The PKIXParameters Class

This class (which implements the CertPathParameters interface) specifies the set of input parameters defined by the PKIX certification path validation algorithm. It also includes a few additional useful parameters.

An X.509 CertPath object and a PKIXParameters object are passed as arguments to the validate method of a CertPathValidator instance implementing the PKIX algorithm. The CertPathValidator uses the parameters to initialize the PKIX certification path validation algorithm.

Creating a PKIXParameters Object

To instantiate a PKIXParameters object, a caller must specify "the most-trusted CA(s)" as defined by the PKIX validation algorithm. The most-trusted CAs can be specified using one of two constructors:

public PKIXParameters(Set trustAnchors)
    throws InvalidAlgorithmParameterException

public PKIXParameters(KeyStore keystore)
    throws KeyStoreException, InvalidAlgorithmParameterException

The first constructor allows the caller to specify the most-trusted CAs as a Set of TrustAnchor objects. Alternatively, a caller can use the second constructor and specify a KeyStore instance containing trusted certificate entries, each of which will be considered as a most-trusted CA.

Setting Parameter Values

After a PKIXParameters object has been created, a caller can set (or replace the current value of) various parameters. A few of the methods for setting parameters are described here. Refer to the PKIXParameters API documentation for details on the other methods.
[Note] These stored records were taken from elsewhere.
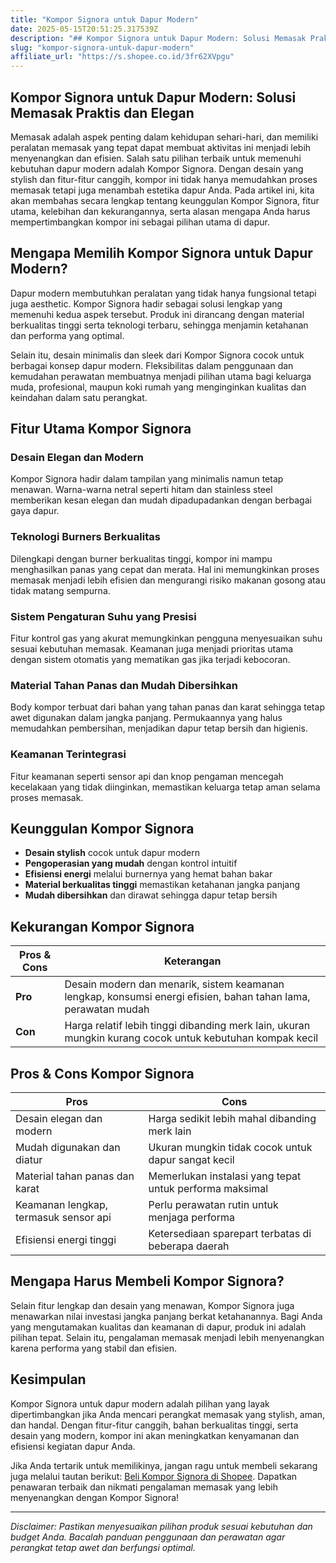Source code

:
 ```yaml
---
title: "Kompor Signora untuk Dapur Modern"
date: 2025-05-15T20:51:25.317539Z
description: "## Kompor Signora untuk Dapur Modern: Solusi Memasak Praktis dan Elegan..."
slug: "kompor-signora-untuk-dapur-modern"
affiliate_url: "https://s.shopee.co.id/3fr62XVpgu"
---
```

## Kompor Signora untuk Dapur Modern: Solusi Memasak Praktis dan Elegan

Memasak adalah aspek penting dalam kehidupan sehari-hari, dan memiliki peralatan memasak yang tepat dapat membuat aktivitas ini menjadi lebih menyenangkan dan efisien. Salah satu pilihan terbaik untuk memenuhi kebutuhan dapur modern adalah Kompor Signora. Dengan desain yang stylish dan fitur-fitur canggih, kompor ini tidak hanya memudahkan proses memasak tetapi juga menambah estetika dapur Anda. Pada artikel ini, kita akan membahas secara lengkap tentang keunggulan Kompor Signora, fitur utama, kelebihan dan kekurangannya, serta alasan mengapa Anda harus mempertimbangkan kompor ini sebagai pilihan utama di dapur.

## Mengapa Memilih Kompor Signora untuk Dapur Modern?

Dapur modern membutuhkan peralatan yang tidak hanya fungsional tetapi juga aesthetic. Kompor Signora hadir sebagai solusi lengkap yang memenuhi kedua aspek tersebut. Produk ini dirancang dengan material berkualitas tinggi serta teknologi terbaru, sehingga menjamin ketahanan dan performa yang optimal.

Selain itu, desain minimalis dan sleek dari Kompor Signora cocok untuk berbagai konsep dapur modern. Fleksibilitas dalam penggunaan dan kemudahan perawatan membuatnya menjadi pilihan utama bagi keluarga muda, profesional, maupun koki rumah yang menginginkan kualitas dan keindahan dalam satu perangkat.

## Fitur Utama Kompor Signora

### Desain Elegan dan Modern
Kompor Signora hadir dalam tampilan yang minimalis namun tetap menawan. Warna-warna netral seperti hitam dan stainless steel memberikan kesan elegan dan mudah dipadupadankan dengan berbagai gaya dapur.

### Teknologi Burners Berkualitas
Dilengkapi dengan burner berkualitas tinggi, kompor ini mampu menghasilkan panas yang cepat dan merata. Hal ini memungkinkan proses memasak menjadi lebih efisien dan mengurangi risiko makanan gosong atau tidak matang sempurna.

### Sistem Pengaturan Suhu yang Presisi
Fitur kontrol gas yang akurat memungkinkan pengguna menyesuaikan suhu sesuai kebutuhan memasak. Keamanan juga menjadi prioritas utama dengan sistem otomatis yang mematikan gas jika terjadi kebocoran.

### Material Tahan Panas dan Mudah Dibersihkan
Body kompor terbuat dari bahan yang tahan panas dan karat sehingga tetap awet digunakan dalam jangka panjang. Permukaannya yang halus memudahkan pembersihan, menjadikan dapur tetap bersih dan higienis.

### Keamanan Terintegrasi
Fitur keamanan seperti sensor api dan knop pengaman mencegah kecelakaan yang tidak diinginkan, memastikan keluarga tetap aman selama proses memasak.

## Keunggulan Kompor Signora

- **Desain stylish** cocok untuk dapur modern
- **Pengoperasian yang mudah** dengan kontrol intuitif
- **Efisiensi energi** melalui burnernya yang hemat bahan bakar
- **Material berkualitas tinggi** memastikan ketahanan jangka panjang
- **Mudah dibersihkan** dan dirawat sehingga dapur tetap bersih

## Kekurangan Kompor Signora

| **Pros & Cons** | **Keterangan** |
|-----------------|----------------|
| **Pro** | Desain modern dan menarik, sistem keamanan lengkap, konsumsi energi efisien, bahan tahan lama, perawatan mudah |
| **Con** | Harga relatif lebih tinggi dibanding merk lain, ukuran mungkin kurang cocok untuk kebutuhan kompak kecil |

## Pros & Cons Kompor Signora

| **Pros** | **Cons** |
|------------------------|------------------------|
| Desain elegan dan modern  | Harga sedikit lebih mahal dibanding merk lain  |
| Mudah digunakan dan diatur | Ukuran mungkin tidak cocok untuk dapur sangat kecil  |
| Material tahan panas dan karat | Memerlukan instalasi yang tepat untuk performa maksimal |
| Keamanan lengkap, termasuk sensor api | Perlu perawatan rutin untuk menjaga performa  |
| Efisiensi energi tinggi | Ketersediaan sparepart terbatas di beberapa daerah  |

## Mengapa Harus Membeli Kompor Signora?

Selain fitur lengkap dan desain yang menawan, Kompor Signora juga menawarkan nilai investasi jangka panjang berkat ketahanannya. Bagi Anda yang mengutamakan kualitas dan keamanan di dapur, produk ini adalah pilihan tepat. Selain itu, pengalaman memasak menjadi lebih menyenangkan karena performa yang stabil dan efisien.

## Kesimpulan

Kompor Signora untuk dapur modern adalah pilihan yang layak dipertimbangkan jika Anda mencari perangkat memasak yang stylish, aman, dan handal. Dengan fitur-fitur canggih, bahan berkualitas tinggi, serta desain yang modern, kompor ini akan meningkatkan kenyamanan dan efisiensi kegiatan dapur Anda.

Jika Anda tertarik untuk memilikinya, jangan ragu untuk membeli sekarang juga melalui tautan berikut: [Beli Kompor Signora di Shopee](https://s.shopee.co.id/3fr62XVpgu). Dapatkan penawaran terbaik dan nikmati pengalaman memasak yang lebih menyenangkan dengan Kompor Signora!

---

*Disclaimer: Pastikan menyesuaikan pilihan produk sesuai kebutuhan dan budget Anda. Bacalah panduan penggunaan dan perawatan agar perangkat tetap awet dan berfungsi optimal.*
The setInitialPolicies method sets the initial policy identifiers, as specified by the PKIX validation algorithm. The elements of the Set are object identifiers (OIDs) represented as a String. If the initialPolicies parameter is null or not set, any policy is acceptable:

public void setInitialPolicies(Set initialPolicies)

The setDate method sets the time for which the validity of the path should be determined. If the date parameter is not set or is null, the current date is used:

public void setDate(Date date)

The setPolicyMappingInhibited method sets the value of the policy mapping inhibited flag. The default value for the flag, if not specified, is false:

public void setPolicyMappingInhibited(boolean val)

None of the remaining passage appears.